SteelyKid is spending a couple of days this week at "Nerf Camp" at the school where she does taekwondo. This basically consists of a bunch of hyped-up kids in a big room doing martial activities-- taekwondo class, board breaking, and "Nerf war" where they build an obstacle course and then shoot each other with dart guns. Which, of course, required the purchase of upgraded Nerf weaponry, as seen in the "featured image" above.
This thing fires darts at a fearsome speed-- they hit the ceiling with really loud "thwack" that was a huge hit with both kids.

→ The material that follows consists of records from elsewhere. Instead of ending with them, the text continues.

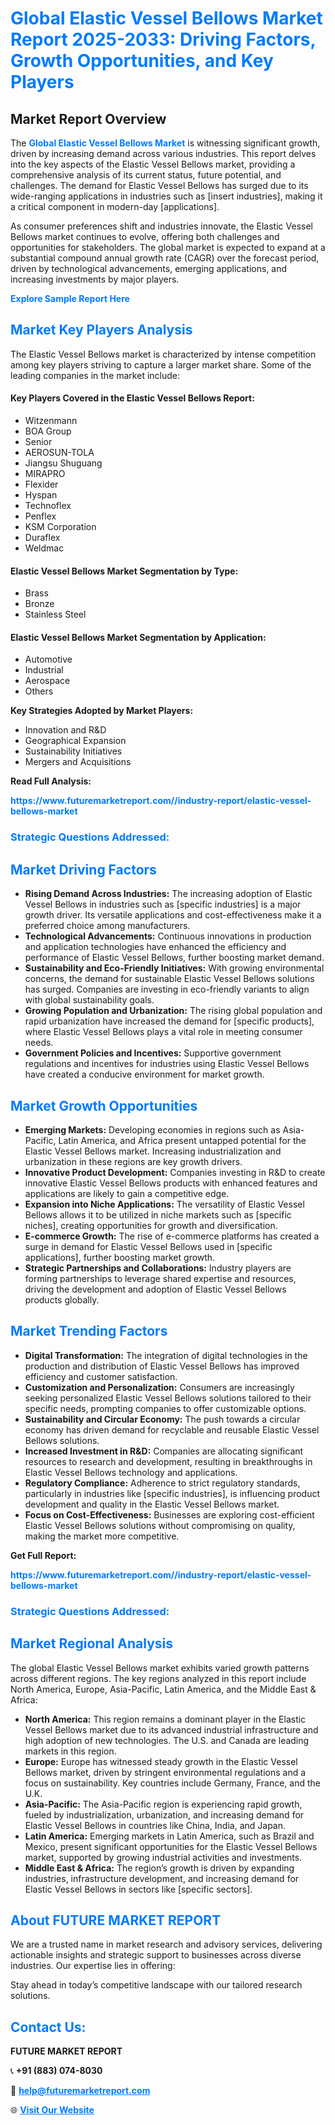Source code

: <h1 style="color: #007BFF;">Global Elastic Vessel Bellows Market Report 2025-2033: Driving Factors, Growth Opportunities, and Key Players</h1>

<section id="overview">
<h2>Market Report Overview</h2>
<p>The <a href="https://www.futuremarketreport.com//industry-report/elastic-vessel-bellows-market" style="color: #007BFF; text-decoration: none;"><strong>Global Elastic Vessel Bellows Market</strong></a> is witnessing significant growth, driven by increasing demand across various industries. This report delves into the key aspects of the Elastic Vessel Bellows market, providing a comprehensive analysis of its current status, future potential, and challenges. The demand for Elastic Vessel Bellows has surged due to its wide-ranging applications in industries such as [insert industries], making it a critical component in modern-day [applications].</p>
<p>As consumer preferences shift and industries innovate, the Elastic Vessel Bellows market continues to evolve, offering both challenges and opportunities for stakeholders. The global market is expected to expand at a substantial compound annual growth rate (CAGR) over the forecast period, driven by technological advancements, emerging applications, and increasing investments by major players.</p>
</section>

<section id="overview">
<p><a href="https://www.futuremarketreport.com//request-sample/reportId=53143" style="color: #007BFF; text-decoration: none;"><strong>Explore Sample Report Here</strong></a></p>
</section>

<section id="key-players">
<h2 style="color: #007BFF;">Market Key Players Analysis</h2>
<p>The Elastic Vessel Bellows market is characterized by intense competition among key players striving to capture a larger market share. Some of the leading companies in the market include:</p>
<h4>Key Players Covered in the Elastic Vessel Bellows Report:</h4>
<ul><li>Witzenmann</li><li>BOA Group</li><li>Senior</li><li>AEROSUN-TOLA</li><li>Jiangsu Shuguang</li><li>MIRAPRO</li><li>Flexider</li><li>Hyspan</li><li>Technoflex</li><li>Penflex</li><li>KSM Corporation</li><li>Duraflex</li><li>Weldmac</li></ul>
<h4>Elastic Vessel Bellows Market Segmentation by Type:</h4>
<ul><li>Brass</li><li>Bronze</li><li>Stainless Steel</li></ul>

<h4>Elastic Vessel Bellows Market Segmentation by Application:</h4>
<ul><li>Automotive</li><li>Industrial</li><li>Aerospace</li><li>Others</li></ul>
<p><strong>Key Strategies Adopted by Market Players:</strong></p>
<ul>
<li>Innovation and R&D</li>
<li>Geographical Expansion</li>
<li>Sustainability Initiatives</li>
<li>Mergers and Acquisitions</li>
</ul>
</section>

<section>
<p><strong>Read Full Analysis: </strong></p><a href="https://www.futuremarketreport.com//industry-report/elastic-vessel-bellows-market" style="color: #007BFF; text-decoration: none;"><strong>https://www.futuremarketreport.com//industry-report/elastic-vessel-bellows-market</strong></a>
<h3 style="color: #007BFF;">Strategic Questions Addressed:</h3>
</section>

<section id="driving-factors">
<h2 style="color: #007BFF;">Market Driving Factors</h2>
<ul>
<li><strong>Rising Demand Across Industries:</strong> The increasing adoption of Elastic Vessel Bellows in industries such as [specific industries] is a major growth driver. Its versatile applications and cost-effectiveness make it a preferred choice among manufacturers.</li>
<li><strong>Technological Advancements:</strong> Continuous innovations in production and application technologies have enhanced the efficiency and performance of Elastic Vessel Bellows, further boosting market demand.</li>
<li><strong>Sustainability and Eco-Friendly Initiatives:</strong> With growing environmental concerns, the demand for sustainable Elastic Vessel Bellows solutions has surged. Companies are investing in eco-friendly variants to align with global sustainability goals.</li>
<li><strong>Growing Population and Urbanization:</strong> The rising global population and rapid urbanization have increased the demand for [specific products], where Elastic Vessel Bellows plays a vital role in meeting consumer needs.</li>
<li><strong>Government Policies and Incentives:</strong> Supportive government regulations and incentives for industries using Elastic Vessel Bellows have created a conducive environment for market growth.</li>
</ul>
</section>

<section id="growth-opportunities">
<h2 style="color: #007BFF;">Market Growth Opportunities</h2>
<ul>
<li><strong>Emerging Markets:</strong> Developing economies in regions such as Asia-Pacific, Latin America, and Africa present untapped potential for the Elastic Vessel Bellows market. Increasing industrialization and urbanization in these regions are key growth drivers.</li>
<li><strong>Innovative Product Development:</strong> Companies investing in R&D to create innovative Elastic Vessel Bellows products with enhanced features and applications are likely to gain a competitive edge.</li>
<li><strong>Expansion into Niche Applications:</strong> The versatility of Elastic Vessel Bellows allows it to be utilized in niche markets such as [specific niches], creating opportunities for growth and diversification.</li>
<li><strong>E-commerce Growth:</strong> The rise of e-commerce platforms has created a surge in demand for Elastic Vessel Bellows used in [specific applications], further boosting market growth.</li>
<li><strong>Strategic Partnerships and Collaborations:</strong> Industry players are forming partnerships to leverage shared expertise and resources, driving the development and adoption of Elastic Vessel Bellows products globally.</li>
</ul>
</section>

<section id="trending-factors">
<h2 style="color: #007BFF;">Market Trending Factors</h2>
<ul>
<li><strong>Digital Transformation:</strong> The integration of digital technologies in the production and distribution of Elastic Vessel Bellows has improved efficiency and customer satisfaction.</li>
<li><strong>Customization and Personalization:</strong> Consumers are increasingly seeking personalized Elastic Vessel Bellows solutions tailored to their specific needs, prompting companies to offer customizable options.</li>
<li><strong>Sustainability and Circular Economy:</strong> The push towards a circular economy has driven demand for recyclable and reusable Elastic Vessel Bellows solutions.</li>
<li><strong>Increased Investment in R&D:</strong> Companies are allocating significant resources to research and development, resulting in breakthroughs in Elastic Vessel Bellows technology and applications.</li>
<li><strong>Regulatory Compliance:</strong> Adherence to strict regulatory standards, particularly in industries like [specific industries], is influencing product development and quality in the Elastic Vessel Bellows market.</li>
<li><strong>Focus on Cost-Effectiveness:</strong> Businesses are exploring cost-efficient Elastic Vessel Bellows solutions without compromising on quality, making the market more competitive.</li>
</ul>
</section>

<section>
<p><strong>Get Full Report: </strong></p><a href="https://www.futuremarketreport.com//industry-report/elastic-vessel-bellows-market" style="color: #007BFF; text-decoration: none;"><strong>https://www.futuremarketreport.com//industry-report/elastic-vessel-bellows-market</strong></a>
<h3 style="color: #007BFF;">Strategic Questions Addressed:</h3>
</section>


<section id="regional-analysis">
<h2 style="color: #007BFF;">Market Regional Analysis</h2>
<p>The global Elastic Vessel Bellows market exhibits varied growth patterns across different regions. The key regions analyzed in this report include North America, Europe, Asia-Pacific, Latin America, and the Middle East & Africa:</p>
<ul>
<li><strong>North America:</strong> This region remains a dominant player in the Elastic Vessel Bellows market due to its advanced industrial infrastructure and high adoption of new technologies. The U.S. and Canada are leading markets in this region.</li>
<li><strong>Europe:</strong> Europe has witnessed steady growth in the Elastic Vessel Bellows market, driven by stringent environmental regulations and a focus on sustainability. Key countries include Germany, France, and the U.K.</li>
<li><strong>Asia-Pacific:</strong> The Asia-Pacific region is experiencing rapid growth, fueled by industrialization, urbanization, and increasing demand for Elastic Vessel Bellows in countries like China, India, and Japan.</li>
<li><strong>Latin America:</strong> Emerging markets in Latin America, such as Brazil and Mexico, present significant opportunities for the Elastic Vessel Bellows market, supported by growing industrial activities and investments.</li>
<li><strong>Middle East & Africa:</strong> The region’s growth is driven by expanding industries, infrastructure development, and increasing demand for Elastic Vessel Bellows in sectors like [specific sectors].</li>
</ul>
</section>

<footer>
<h2 style="color: #007BFF;">About FUTURE MARKET REPORT</h2>
<p>We are a trusted name in market research and advisory services, delivering actionable insights and strategic support to businesses across diverse industries. Our expertise lies in offering:</p>

<p>Stay ahead in today’s competitive landscape with our tailored research solutions.</p>

<h2 style="color: #007BFF;">Contact Us:</h2>
<p><strong>FUTURE MARKET REPORT</strong></p>
<p>📞 <strong>+91 (883) 074-8030</strong></p>
<p>📧 <strong><a href="mailto:help@futuremarketreport.com" style="color: #007BFF;">help@futuremarketreport.com</a></strong></p>
<p>🌐 <strong><a href="https://www.futuremarketreport.com/" style="color: #007BFF;">Visit Our Website</a></strong></p>
</footer>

Of course, you know what's coming next, given that she has a new toy gun, and I have a camera with a high-speed video mode:
There are two short clips here of SteelyKid firing the gun in front of a wooden ruler for scale: one at 480 frames per second, the other at 1000 frames per second. Of course, the obvious thing to do with these is to crank them into Tracker Video and measure the speed of the darts. This turned out to be needlessly complicated because digital video formats are stupid and evil-- in fact, the main reason I pasted those clips together in the YouTube video above is that the raw video from the camera didn't behave properly in Tracker. After an inordinate amount of work, though, I got the following graph of the dart position as a function of time:
As you can see, each of these produces a very nice straight line (after a frame or two delay at the start of the analysis, to set the zero position). The field of view for the 1000fps setting is smaller than for the 480 fps setting, so that track stops sooner. But both sets of points agree very, very nicely with each other, which is great.
I can fit straight lines to both of these, and get the speed of the dart, which comes out to 22.1+/-0.3 m/s from the 480 fps data, and 20.9+/-0.2 m/s for the 1000 fps data. Those don't quite agree within the statistical error bars, but given that both images are pretty blurry, I would say they agree within the uncertainty imposed by my scaling. That's a speed of about 47mph, if you favor American units of measure, or "pretty damn fast for a toy dart gun" in any system of units. Fortunately, the darts are really light, so don't hurt all that much even if you put your hand six inches in front of the barrel and let SteelyKid fire a pair of darts into it. It doesn't feel good, mind, but it's not that bad...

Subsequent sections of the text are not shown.